Extracted records:
>>>
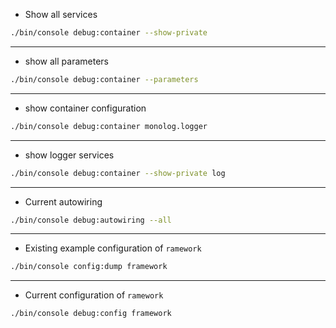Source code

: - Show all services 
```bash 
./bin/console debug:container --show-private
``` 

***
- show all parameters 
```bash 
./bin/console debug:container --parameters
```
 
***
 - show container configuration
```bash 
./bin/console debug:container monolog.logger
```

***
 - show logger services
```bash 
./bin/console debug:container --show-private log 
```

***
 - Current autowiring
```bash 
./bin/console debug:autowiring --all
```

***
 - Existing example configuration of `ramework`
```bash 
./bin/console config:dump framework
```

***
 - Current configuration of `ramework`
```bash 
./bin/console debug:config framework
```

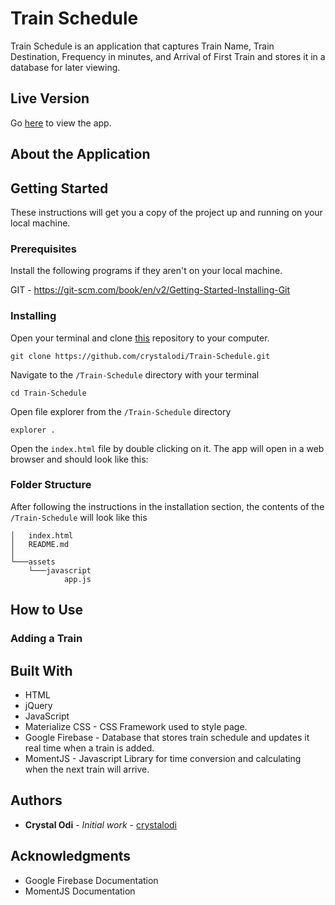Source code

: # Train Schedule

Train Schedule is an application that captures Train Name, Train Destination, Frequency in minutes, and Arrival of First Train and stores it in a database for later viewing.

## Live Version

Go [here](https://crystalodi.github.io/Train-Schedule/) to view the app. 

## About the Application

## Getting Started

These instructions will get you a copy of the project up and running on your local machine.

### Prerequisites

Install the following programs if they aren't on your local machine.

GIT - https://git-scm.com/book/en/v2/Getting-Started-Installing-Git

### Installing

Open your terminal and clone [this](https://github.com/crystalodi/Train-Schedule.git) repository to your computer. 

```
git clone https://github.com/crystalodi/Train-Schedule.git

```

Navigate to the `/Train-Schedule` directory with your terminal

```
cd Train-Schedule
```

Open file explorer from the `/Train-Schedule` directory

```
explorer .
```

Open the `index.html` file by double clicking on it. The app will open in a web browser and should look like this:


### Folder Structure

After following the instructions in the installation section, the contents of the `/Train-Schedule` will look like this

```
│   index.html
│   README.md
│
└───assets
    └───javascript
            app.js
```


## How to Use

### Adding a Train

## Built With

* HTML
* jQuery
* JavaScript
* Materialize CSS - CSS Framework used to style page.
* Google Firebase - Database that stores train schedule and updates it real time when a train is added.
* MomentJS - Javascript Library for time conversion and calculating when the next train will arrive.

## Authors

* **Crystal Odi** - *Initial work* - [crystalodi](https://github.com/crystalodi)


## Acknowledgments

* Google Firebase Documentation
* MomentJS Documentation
<<<
Problem description: Copy out exactly the lines that begin at the one with "### Folder Structure" and end at the close of the material above; nothing else belongs in the answer.

Your solution:
### Folder Structure

After following the instructions in the installation section, the contents of the `/Train-Schedule` will look like this

```
│   index.html
│   README.md
│
└───assets
    └───javascript
            app.js
```


## How to Use

### Adding a Train

## Built With

* HTML
* jQuery
* JavaScript
* Materialize CSS - CSS Framework used to style page.
* Google Firebase - Database that stores train schedule and updates it real time when a train is added.
* MomentJS - Javascript Library for time conversion and calculating when the next train will arrive.

## Authors

* **Crystal Odi** - *Initial work* - [crystalodi](https://github.com/crystalodi)


## Acknowledgments

* Google Firebase Documentation
* MomentJS Documentation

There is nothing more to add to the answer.